The development of ontologies is still a difficult task because so far there are no common platforms and verified methods which would prescribe what procedures should be followed in the process of creating an ontology. In the discussed project we use a subject ontology (covering the main types of municipal activities) especially developed for the purpose and prepared using Protégé in OWL.[4]

4. Conclusion

This paper presents a work in progress directed to the exploration of some open questions concerning the development of proper mechanisms and tools providing adequate web-based access to digitized archival collections. The most valuable expected results of our project could be formulated as follows:

·        A methodology for application of international standards, ontological knowledge, and Semantic web technologies for the development of software tools providing semantics-oriented access to heterogeneous multilingual collections of archival documents;

·        A model and a prototype of a website which gives the users an interface supporting various types of access to a chosen archival collection.

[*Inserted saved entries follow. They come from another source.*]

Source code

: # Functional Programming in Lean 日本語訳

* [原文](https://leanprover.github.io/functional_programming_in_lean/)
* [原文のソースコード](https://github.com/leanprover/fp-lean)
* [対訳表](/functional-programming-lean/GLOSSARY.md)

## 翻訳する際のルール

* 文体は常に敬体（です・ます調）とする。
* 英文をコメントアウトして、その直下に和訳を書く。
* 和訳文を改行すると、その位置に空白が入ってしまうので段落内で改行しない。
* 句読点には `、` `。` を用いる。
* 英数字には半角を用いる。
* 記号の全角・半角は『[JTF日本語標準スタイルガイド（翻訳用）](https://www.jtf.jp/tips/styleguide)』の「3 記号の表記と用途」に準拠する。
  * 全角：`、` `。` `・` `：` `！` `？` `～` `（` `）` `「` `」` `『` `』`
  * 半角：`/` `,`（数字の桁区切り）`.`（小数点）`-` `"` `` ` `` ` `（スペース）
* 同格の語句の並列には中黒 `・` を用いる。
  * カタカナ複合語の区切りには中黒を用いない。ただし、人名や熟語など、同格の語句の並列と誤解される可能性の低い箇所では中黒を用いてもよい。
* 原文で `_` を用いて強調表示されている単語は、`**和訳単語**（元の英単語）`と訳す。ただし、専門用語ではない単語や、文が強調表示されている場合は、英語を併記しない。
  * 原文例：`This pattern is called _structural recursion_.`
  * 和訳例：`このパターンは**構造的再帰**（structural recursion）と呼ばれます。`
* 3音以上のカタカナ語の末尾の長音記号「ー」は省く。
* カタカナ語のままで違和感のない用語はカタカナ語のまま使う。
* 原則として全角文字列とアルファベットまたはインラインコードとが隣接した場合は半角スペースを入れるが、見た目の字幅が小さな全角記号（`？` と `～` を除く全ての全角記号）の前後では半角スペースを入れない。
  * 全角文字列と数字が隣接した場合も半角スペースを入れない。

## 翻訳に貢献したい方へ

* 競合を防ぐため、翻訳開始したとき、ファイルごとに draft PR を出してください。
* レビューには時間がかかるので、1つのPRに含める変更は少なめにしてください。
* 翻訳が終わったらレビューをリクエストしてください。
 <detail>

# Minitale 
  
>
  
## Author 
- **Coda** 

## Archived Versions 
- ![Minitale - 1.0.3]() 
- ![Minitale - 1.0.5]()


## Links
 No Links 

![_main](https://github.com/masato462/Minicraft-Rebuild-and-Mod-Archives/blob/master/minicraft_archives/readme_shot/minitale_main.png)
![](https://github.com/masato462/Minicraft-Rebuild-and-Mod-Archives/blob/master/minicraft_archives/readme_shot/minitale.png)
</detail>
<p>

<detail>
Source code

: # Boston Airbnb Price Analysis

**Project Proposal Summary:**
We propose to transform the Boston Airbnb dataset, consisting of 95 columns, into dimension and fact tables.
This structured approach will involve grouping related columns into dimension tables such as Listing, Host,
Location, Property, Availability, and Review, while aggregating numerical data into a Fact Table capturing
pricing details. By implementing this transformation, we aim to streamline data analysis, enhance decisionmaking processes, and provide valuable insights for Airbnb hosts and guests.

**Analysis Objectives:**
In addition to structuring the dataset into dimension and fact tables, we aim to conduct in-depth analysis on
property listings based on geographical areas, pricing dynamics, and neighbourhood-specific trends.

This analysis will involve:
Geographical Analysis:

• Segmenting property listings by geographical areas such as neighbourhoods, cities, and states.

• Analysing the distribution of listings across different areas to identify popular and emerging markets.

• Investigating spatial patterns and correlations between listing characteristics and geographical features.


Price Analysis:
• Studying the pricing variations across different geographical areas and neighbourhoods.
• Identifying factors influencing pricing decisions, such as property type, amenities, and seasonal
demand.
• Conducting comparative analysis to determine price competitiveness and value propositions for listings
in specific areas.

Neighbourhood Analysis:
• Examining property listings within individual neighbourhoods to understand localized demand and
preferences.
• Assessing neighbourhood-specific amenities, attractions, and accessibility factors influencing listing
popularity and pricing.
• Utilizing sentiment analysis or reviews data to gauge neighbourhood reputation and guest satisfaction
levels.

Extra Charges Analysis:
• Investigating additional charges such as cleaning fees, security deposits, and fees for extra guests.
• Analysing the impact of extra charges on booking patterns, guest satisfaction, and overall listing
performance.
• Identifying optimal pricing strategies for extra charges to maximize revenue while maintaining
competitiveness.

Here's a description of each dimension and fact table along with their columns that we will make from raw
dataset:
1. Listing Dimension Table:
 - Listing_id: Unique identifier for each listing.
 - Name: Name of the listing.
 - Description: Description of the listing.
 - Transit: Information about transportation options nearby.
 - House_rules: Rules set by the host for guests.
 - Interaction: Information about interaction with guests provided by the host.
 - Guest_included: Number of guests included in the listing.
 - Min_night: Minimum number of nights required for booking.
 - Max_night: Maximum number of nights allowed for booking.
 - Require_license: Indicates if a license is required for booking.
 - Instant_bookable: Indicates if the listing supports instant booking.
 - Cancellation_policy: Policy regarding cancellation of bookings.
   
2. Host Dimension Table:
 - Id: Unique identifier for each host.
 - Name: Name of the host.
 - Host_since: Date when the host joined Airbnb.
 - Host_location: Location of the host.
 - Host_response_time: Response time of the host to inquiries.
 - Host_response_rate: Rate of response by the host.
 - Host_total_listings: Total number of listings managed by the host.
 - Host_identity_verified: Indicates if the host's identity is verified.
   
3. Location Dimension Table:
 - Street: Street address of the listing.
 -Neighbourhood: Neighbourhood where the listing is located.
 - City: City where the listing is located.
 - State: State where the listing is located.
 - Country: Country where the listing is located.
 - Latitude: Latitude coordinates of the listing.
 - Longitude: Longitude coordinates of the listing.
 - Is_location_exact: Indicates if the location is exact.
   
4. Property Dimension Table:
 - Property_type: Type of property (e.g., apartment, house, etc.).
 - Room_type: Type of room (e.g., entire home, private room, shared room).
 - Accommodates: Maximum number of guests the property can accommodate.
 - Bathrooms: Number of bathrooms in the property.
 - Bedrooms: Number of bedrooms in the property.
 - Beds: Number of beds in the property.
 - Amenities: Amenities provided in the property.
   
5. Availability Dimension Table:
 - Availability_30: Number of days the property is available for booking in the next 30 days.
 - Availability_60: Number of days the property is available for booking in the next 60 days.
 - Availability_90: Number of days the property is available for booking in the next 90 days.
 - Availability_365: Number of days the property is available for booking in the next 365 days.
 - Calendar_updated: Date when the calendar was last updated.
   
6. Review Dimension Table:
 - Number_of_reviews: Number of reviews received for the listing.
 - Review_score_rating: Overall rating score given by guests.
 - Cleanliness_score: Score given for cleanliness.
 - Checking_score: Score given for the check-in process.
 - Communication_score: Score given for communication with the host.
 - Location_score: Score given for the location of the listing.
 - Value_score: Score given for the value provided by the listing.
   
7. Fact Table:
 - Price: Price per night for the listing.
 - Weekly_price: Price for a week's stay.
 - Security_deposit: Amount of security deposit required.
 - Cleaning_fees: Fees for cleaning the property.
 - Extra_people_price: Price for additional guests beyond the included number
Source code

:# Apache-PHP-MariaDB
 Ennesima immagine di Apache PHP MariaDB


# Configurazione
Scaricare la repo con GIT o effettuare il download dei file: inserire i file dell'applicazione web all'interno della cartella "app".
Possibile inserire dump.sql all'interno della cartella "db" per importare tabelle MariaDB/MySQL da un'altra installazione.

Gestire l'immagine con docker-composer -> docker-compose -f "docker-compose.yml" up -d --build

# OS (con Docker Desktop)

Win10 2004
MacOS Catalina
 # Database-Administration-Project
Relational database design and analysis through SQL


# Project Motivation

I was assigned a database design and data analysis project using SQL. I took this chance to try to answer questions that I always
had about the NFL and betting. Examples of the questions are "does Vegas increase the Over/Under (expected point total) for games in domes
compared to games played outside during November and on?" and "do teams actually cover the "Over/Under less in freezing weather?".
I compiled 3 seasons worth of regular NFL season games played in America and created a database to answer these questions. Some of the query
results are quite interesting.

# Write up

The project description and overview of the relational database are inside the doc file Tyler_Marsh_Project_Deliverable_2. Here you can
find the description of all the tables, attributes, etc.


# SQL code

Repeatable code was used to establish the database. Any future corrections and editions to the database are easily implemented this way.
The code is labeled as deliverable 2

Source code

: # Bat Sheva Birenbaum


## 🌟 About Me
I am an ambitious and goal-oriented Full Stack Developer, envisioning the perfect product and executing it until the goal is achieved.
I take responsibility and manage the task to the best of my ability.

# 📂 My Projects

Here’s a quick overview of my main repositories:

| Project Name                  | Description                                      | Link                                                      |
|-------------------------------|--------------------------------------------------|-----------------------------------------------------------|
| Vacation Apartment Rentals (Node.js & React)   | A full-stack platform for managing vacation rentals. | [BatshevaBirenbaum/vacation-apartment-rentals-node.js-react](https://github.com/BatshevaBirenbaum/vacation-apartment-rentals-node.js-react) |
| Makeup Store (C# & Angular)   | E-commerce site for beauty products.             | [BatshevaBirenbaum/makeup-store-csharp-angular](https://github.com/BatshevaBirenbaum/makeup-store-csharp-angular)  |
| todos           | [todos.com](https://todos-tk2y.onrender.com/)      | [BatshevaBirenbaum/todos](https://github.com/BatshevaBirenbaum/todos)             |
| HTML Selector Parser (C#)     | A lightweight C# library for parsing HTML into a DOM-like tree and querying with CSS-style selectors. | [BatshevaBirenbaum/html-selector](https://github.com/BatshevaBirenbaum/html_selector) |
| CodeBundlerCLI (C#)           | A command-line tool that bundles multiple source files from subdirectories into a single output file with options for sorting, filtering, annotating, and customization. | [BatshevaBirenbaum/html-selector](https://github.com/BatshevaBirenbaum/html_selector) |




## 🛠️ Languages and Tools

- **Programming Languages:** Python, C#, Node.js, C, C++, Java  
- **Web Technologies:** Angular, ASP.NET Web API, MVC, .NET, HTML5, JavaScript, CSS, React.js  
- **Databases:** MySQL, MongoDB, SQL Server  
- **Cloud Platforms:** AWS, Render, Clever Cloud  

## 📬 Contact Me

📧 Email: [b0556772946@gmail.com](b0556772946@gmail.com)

This work has been funded by the EC FP6 Project KT-DigiCULT-BG coordinated by IMI-BAS. The authors are grateful to Dr. M. Driscoll from Copenhagen University, Denmark, for his useful advices concerning the TEI encoding of the electronic copies of archival documents.

Подход к представлению оцифрованных архивных коллекций

М. П. Добрева1,3, П. И. Павлов2, М. М. Нишева-Павлова2,3

1Университет Стратклайд, Глазго, Шотландия, Великобритация

2Факультет математики и информатики, Софийский университет, София, Болгария

3Институт математики и информатики Болгарской АН, София, Болгария

Доклад представляет проект, основной целью которого является развитие методологии и программных средств семантически-ориентированного веб-доступа к документам оцифрованных архивных коллекций. Для исследования и экспериментов были использованы документы фонда Временного русского правления после освобождения Болгарии 1878-1879 гг., которые хранятся в Государственном архиве Болгарии.

[1] See for example Brown Archival & Manuscript Collections Online (BAMCO) site. URL:

[2] The Encoded Archival Description (EAD). URL:

[3] The Text Encoding Initiative (TEI). URL:

[4] OWL Web Ontology Language Overview. W3C Recommendation, 10 February 2004. URL:, last accessed on April 4, 2007.